Feisty ‘journalistas’
Power’s always been with women. It’s just that down the centuries they have hidden it, dissimulated it and at various points led men on to believe that they held the reins. Naturally the reins in the hands of women were invisible. In India for much of the last century and not until very long ago women had to pretend that they were the weaker, more docile sex. Our movies certainly played that up, going as far as to split the Indian heroine into two: the vamp and the sweet, docile girl next door whom the hero’s possessive mother would approve of. In real life young women were supposed to leave things of the tough world outside to the men, that whole spiel about being seen not heard. These days, the vamp and heroine have reunited on screen: women can be both naughty and nice. As for the world outside, she is being heard loud and clear.

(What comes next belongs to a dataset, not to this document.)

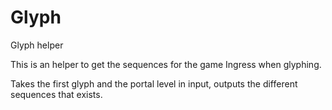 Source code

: # Glyph
Glyph helper

This is an helper to get the sequences for the game Ingress when glyphing.


Takes the first glyph and the portal level in input, outputs the different sequences that exists.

Our ‘journalistas’ are in the vanguard. Switch on your television set and you have Barkha Dutt of NDTV who goes where many a man has feared to tread: Kargil when the guns were booming or in other battlefronts, or sometimes into the equally hazardous politician’s den. In print there’s Harinder Baweja currently of Tehelka and earlier with India Today. Kashmir at the height of terrorism was her beat and being caught in crossfire between the army and terrorists there or covering Afghanistan was just part of a day’s work. Lately, she’s been the woman behind the Tehelka stings, whether it is catching a corrupt police IG off guard or getting actor Sanjay Dutt’s lawyer to admit that those arrested under TADA had less against them than he did — possession of AK 47 rifles during the ’93 riots. Dutt and Baweja, both on the petite side, don’t need shoulder pads to make their presence felt. Or for that matter their power palpable. They just have it, like an increasing number of women in business, journalism, entertainment, science or sports. And, wherever you look, a woman boss is no longer a rarity.
What women want
Renowned psychiatrist Sigmund Freud’s persistently unanswered question, what women want, may perhaps never be answered. But it does seem that no one man can fulfill her varied needs. Why did Draupadi have five husbands? In addition to furthering the narrative of the epic, each of her spouses had something different to offer her. Yudhishtir represented dharma. Arjuna was the warrior. Bhima was manly and strong. And Nakula and Sahdeva provided the aesthetic edge. Today’s woman also needs a man of many parts, although the needs may have changed. She wants a man with brains, who is also a provider, a good father, a man with a feminine side to go to art exhibits with her and of course a man who could also prove his prowess in bed. Not to forget a good plumber too!